Saved entries
- - - - -
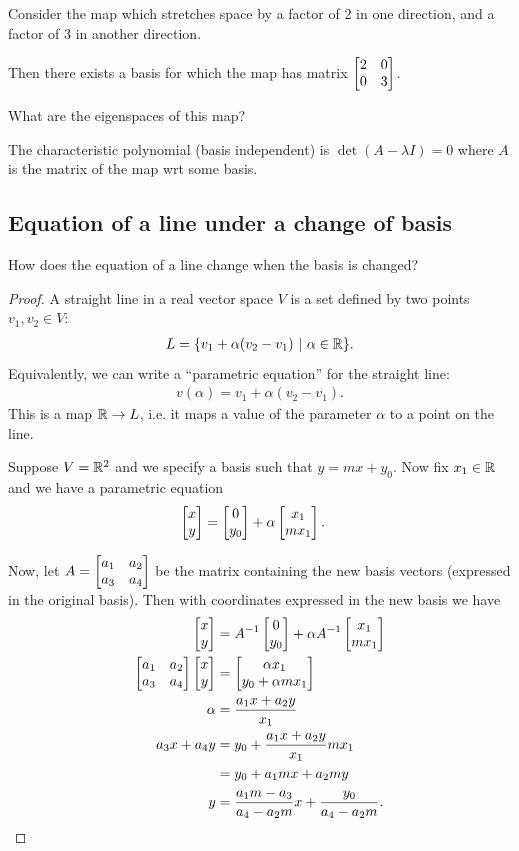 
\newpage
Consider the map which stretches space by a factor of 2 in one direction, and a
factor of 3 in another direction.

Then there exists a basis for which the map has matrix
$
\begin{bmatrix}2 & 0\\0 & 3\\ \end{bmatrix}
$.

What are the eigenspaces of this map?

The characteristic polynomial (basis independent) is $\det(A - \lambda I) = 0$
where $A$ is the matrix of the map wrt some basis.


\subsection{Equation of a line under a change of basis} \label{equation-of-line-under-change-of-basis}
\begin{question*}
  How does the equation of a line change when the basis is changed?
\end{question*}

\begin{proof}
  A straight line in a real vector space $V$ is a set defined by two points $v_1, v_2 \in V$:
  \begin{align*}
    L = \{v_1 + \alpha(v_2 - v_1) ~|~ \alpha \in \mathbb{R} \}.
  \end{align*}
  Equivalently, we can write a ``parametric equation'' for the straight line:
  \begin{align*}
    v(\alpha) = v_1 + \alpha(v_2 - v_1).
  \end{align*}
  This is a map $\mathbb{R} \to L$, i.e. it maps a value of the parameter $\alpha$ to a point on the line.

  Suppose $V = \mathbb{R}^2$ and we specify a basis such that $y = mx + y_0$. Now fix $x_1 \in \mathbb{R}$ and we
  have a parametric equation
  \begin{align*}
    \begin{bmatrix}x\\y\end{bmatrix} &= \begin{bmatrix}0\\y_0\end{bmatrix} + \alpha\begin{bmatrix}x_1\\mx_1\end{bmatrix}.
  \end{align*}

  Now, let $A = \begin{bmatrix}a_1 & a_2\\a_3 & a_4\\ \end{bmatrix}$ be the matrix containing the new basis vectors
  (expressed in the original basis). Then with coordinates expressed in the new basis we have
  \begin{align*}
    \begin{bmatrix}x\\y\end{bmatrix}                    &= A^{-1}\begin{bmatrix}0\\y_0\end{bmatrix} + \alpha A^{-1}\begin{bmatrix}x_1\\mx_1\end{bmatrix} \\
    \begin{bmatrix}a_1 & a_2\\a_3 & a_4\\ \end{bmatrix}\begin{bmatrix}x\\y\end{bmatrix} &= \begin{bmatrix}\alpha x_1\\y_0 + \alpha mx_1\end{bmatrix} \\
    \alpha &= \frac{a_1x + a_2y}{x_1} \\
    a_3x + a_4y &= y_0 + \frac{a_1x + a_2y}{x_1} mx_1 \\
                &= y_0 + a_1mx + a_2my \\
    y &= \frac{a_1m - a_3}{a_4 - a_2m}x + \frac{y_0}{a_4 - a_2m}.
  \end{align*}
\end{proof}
- - - - -
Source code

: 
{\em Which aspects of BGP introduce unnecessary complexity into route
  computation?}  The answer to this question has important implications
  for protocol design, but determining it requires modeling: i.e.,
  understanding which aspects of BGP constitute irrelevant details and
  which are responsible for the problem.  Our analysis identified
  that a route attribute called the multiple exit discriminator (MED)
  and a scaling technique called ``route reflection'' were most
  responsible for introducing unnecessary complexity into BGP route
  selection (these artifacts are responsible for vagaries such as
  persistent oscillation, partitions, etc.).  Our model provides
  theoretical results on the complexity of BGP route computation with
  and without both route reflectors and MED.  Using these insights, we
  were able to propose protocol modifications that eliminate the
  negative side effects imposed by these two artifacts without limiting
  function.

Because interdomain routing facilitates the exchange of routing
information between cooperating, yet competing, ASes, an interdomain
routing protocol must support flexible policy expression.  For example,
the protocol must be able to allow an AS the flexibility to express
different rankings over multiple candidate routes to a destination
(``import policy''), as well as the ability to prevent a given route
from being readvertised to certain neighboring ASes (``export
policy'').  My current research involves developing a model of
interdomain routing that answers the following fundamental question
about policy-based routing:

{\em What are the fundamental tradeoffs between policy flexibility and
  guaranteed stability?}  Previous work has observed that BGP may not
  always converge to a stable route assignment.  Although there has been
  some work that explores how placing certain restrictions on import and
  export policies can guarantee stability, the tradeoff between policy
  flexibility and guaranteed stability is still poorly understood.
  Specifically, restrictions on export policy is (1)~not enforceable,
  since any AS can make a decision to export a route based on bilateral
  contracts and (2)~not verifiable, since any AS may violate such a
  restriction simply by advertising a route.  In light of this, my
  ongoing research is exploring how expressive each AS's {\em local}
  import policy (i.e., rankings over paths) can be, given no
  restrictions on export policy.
- - - - -
The word "mathbb" appears in some of the lines above. Copy those lines.

:: Output below ::
    L = \{v_1 + \alpha(v_2 - v_1) ~|~ \alpha \in \mathbb{R} \}.
  This is a map $\mathbb{R} \to L$, i.e. it maps a value of the parameter $\alpha$ to a point on the line.
  Suppose $V = \mathbb{R}^2$ and we specify a basis such that $y = mx + y_0$. Now fix $x_1 \in \mathbb{R}$ and we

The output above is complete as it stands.